● Dataset entries:
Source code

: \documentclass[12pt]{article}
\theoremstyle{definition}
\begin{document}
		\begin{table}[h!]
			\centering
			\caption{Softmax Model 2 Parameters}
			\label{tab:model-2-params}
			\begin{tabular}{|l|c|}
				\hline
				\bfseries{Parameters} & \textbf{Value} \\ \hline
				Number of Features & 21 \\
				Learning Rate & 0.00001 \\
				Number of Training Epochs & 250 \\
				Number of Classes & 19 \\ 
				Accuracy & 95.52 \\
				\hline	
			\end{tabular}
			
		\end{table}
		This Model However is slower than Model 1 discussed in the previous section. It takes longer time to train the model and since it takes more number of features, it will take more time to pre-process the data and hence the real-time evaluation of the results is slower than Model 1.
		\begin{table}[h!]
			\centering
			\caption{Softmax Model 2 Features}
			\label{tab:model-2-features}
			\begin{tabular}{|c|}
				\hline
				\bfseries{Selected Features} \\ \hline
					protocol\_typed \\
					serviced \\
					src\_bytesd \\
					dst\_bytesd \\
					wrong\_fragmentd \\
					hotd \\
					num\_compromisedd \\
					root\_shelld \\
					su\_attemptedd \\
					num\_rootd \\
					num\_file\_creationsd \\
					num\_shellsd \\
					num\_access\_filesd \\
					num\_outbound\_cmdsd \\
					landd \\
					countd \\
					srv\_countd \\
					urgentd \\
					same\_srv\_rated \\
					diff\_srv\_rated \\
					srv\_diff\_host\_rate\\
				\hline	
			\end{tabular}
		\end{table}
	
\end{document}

---

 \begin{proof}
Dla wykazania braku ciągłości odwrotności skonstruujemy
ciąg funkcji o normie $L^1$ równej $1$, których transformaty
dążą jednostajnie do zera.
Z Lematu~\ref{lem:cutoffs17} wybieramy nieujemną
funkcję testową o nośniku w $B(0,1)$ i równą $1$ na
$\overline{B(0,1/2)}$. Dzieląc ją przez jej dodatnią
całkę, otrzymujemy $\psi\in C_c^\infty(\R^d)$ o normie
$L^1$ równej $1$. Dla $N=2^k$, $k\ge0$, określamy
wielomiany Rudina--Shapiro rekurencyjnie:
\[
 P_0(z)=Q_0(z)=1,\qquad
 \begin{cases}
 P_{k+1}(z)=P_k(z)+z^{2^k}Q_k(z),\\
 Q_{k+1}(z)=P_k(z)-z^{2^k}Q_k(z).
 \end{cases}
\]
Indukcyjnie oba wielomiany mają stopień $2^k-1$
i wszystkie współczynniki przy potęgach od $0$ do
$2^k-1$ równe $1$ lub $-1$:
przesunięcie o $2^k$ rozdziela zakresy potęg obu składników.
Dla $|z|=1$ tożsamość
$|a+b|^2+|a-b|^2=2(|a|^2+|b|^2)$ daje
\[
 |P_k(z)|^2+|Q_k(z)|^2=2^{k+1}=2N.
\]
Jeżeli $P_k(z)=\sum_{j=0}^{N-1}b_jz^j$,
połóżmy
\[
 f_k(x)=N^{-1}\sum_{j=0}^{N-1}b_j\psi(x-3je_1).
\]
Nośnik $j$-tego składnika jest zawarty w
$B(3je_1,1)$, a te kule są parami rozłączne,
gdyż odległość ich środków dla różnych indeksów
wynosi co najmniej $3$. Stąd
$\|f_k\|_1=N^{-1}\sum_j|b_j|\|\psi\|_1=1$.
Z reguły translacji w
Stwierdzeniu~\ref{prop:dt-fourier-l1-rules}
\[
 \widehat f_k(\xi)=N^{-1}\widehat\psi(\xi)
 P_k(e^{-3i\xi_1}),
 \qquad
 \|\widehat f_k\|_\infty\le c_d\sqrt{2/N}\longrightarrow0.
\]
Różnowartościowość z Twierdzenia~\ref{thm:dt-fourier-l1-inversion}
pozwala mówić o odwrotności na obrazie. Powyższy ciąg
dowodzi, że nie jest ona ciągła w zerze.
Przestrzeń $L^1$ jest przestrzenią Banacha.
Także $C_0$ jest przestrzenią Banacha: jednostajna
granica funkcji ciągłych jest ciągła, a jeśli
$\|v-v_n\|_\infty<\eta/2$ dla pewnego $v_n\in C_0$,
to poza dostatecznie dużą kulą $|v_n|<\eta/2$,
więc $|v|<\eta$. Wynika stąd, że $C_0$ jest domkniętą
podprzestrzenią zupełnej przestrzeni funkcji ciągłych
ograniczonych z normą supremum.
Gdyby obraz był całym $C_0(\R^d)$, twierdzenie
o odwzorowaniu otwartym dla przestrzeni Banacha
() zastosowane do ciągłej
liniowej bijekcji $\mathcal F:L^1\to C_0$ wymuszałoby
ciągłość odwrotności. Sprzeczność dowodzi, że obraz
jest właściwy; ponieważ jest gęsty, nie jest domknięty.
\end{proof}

● Your assignment: The required answer is the exact run of lines above starting at the line with "Number of Classes & 19 \\" and ending at the line with "num\_access\_filesd \\", with both ends present.

● Reply:
				Number of Classes & 19 \\ 
				Accuracy & 95.52 \\
				\hline	
			\end{tabular}
			
		\end{table}
		This Model However is slower than Model 1 discussed in the previous section. It takes longer time to train the model and since it takes more number of features, it will take more time to pre-process the data and hence the real-time evaluation of the results is slower than Model 1.
		\begin{table}[h!]
			\centering
			\caption{Softmax Model 2 Features}
			\label{tab:model-2-features}
			\begin{tabular}{|c|}
				\hline
				\bfseries{Selected Features} \\ \hline
					protocol\_typed \\
					serviced \\
					src\_bytesd \\
					dst\_bytesd \\
					wrong\_fragmentd \\
					hotd \\
					num\_compromisedd \\
					root\_shelld \\
					su\_attemptedd \\
					num\_rootd \\
					num\_file\_creationsd \\
					num\_shellsd \\
					num\_access\_filesd \\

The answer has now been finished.